Explicó que aquel inició formalmente sus estudios el 29 de agosto de 2020, dado que no homologó los semestres cursados anteriormente. En consecuencia, aplicó la Ley 1905 de 2018. El acto administrativo 662 del 28 de enero de 2025 no repuso esta decisión. Por lo anterior, el demandante pidió a la Jurisdicción Constitucional amparar sus derechos fundamentales al debido proceso «público administrativo», al «reconocimiento de la personalidad jurídica» y al trabajo. 2.

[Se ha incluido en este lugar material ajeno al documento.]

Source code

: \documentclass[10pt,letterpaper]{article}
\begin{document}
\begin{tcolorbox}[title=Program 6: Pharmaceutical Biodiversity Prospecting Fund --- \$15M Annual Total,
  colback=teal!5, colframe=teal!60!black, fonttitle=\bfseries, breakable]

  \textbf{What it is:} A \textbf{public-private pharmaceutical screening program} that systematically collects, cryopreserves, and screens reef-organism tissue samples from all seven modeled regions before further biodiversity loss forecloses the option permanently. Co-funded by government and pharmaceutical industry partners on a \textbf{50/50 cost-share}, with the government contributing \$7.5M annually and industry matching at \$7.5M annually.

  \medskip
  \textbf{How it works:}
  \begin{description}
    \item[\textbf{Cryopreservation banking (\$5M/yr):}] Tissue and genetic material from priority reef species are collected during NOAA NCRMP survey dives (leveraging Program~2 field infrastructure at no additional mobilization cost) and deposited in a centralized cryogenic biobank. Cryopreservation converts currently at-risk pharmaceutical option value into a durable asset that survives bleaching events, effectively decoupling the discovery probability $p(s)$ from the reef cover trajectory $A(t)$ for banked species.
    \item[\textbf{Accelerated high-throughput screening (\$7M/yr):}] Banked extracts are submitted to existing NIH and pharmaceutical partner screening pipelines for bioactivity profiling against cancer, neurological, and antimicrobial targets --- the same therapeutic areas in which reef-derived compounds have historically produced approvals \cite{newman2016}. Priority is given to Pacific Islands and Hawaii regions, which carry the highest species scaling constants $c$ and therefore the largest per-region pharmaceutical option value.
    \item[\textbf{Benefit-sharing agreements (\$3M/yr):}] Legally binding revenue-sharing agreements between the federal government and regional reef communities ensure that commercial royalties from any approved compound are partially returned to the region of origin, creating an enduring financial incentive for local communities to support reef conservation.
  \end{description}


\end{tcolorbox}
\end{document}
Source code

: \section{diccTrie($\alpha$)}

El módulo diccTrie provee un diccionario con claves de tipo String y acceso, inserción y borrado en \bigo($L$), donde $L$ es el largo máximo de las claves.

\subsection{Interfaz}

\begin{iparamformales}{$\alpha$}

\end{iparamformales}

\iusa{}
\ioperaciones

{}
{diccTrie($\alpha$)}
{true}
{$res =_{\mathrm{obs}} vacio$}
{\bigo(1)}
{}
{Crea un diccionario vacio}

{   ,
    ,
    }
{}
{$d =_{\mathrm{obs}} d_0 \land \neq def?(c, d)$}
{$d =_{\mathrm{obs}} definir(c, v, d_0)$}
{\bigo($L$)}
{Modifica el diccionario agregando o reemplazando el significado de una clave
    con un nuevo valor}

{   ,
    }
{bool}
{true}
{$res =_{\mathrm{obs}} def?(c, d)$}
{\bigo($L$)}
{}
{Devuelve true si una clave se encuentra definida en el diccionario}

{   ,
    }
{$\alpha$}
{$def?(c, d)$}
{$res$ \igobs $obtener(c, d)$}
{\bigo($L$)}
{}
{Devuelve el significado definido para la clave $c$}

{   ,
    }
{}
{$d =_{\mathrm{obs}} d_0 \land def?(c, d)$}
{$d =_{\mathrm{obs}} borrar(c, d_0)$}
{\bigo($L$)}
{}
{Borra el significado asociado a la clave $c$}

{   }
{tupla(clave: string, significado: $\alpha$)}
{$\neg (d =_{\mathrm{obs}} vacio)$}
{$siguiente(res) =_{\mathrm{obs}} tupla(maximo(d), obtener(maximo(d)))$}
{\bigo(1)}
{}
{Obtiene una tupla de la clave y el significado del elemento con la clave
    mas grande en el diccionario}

De acuerdo con el artículo 5.1 del Acuerdo 1389 de 2002, la Sala Administrativa del Consejo Superior de la Judicatura delegó[footnoteRef:3] a la URNA la función de «organizar y llevar el Registro Nacional de Abogados y expedir la correspondiente Tarjeta Profesional, de conformidad con los reglamentos, proferidos por la Sala Administrativa del Consejo Superior de la Judicatura».
Es decir, dicha unidad, si bien forma parte del Consejo Superior de la Judicatura, cumple la función descrita y relacionada con las pretensiones de la demanda, autónomamente. Así, como aquella se asemeja a una entidad del orden nacional, la Sala de Tutelas No. 2 debió remitir la actuación al reparto de los jueces del circuito. [3: El Concepto 03077/2022 del Departamento Administrativo de la Función Pública indica que la delegación avala que las autoridades administrativas transfieran el ejercicio de funciones a sus colaboradores o a otras autoridades, siempre por acto de delegación (decreto o resolución). ] 3.
El suscrito magistrado no desconoce que las disposiciones del Decreto 1069 de 2015[footnoteRef:4] son pautas de reparto, y no reglas de competencia[footnoteRef:5]; tampoco que es necesario racionalizar y desconcentrar el conocimiento de las demandas de tutela, pues tal organización contribuye a la protección efectiva de los derechos fundamentales de los ciudadanos[footnoteRef:6].
En tal virtud, el desconocimiento de dichas pautas resta eficacia a la administración de justicia en perjuicio, paradójicamente, de las prerrogativas que busca salvaguardar. [4: Modificado por el Decreto 333 de 2021] [5: Sala de Casación Penal de la Corte Suprema de Justicia, sentencias STP15264-2022, STP16829, entre otras. Corte Constitucional Auto A-124 de 2009. ] [6: Ver, por ejemplo, Sala de Casación Penal de la Corte Suprema de Justicia, radicados 43614 de 12 de agosto de 2009, 82249 de 13 octubre de 2015, 92003 de 23 mayo de 2017, entre otros.] Fecha ut supra.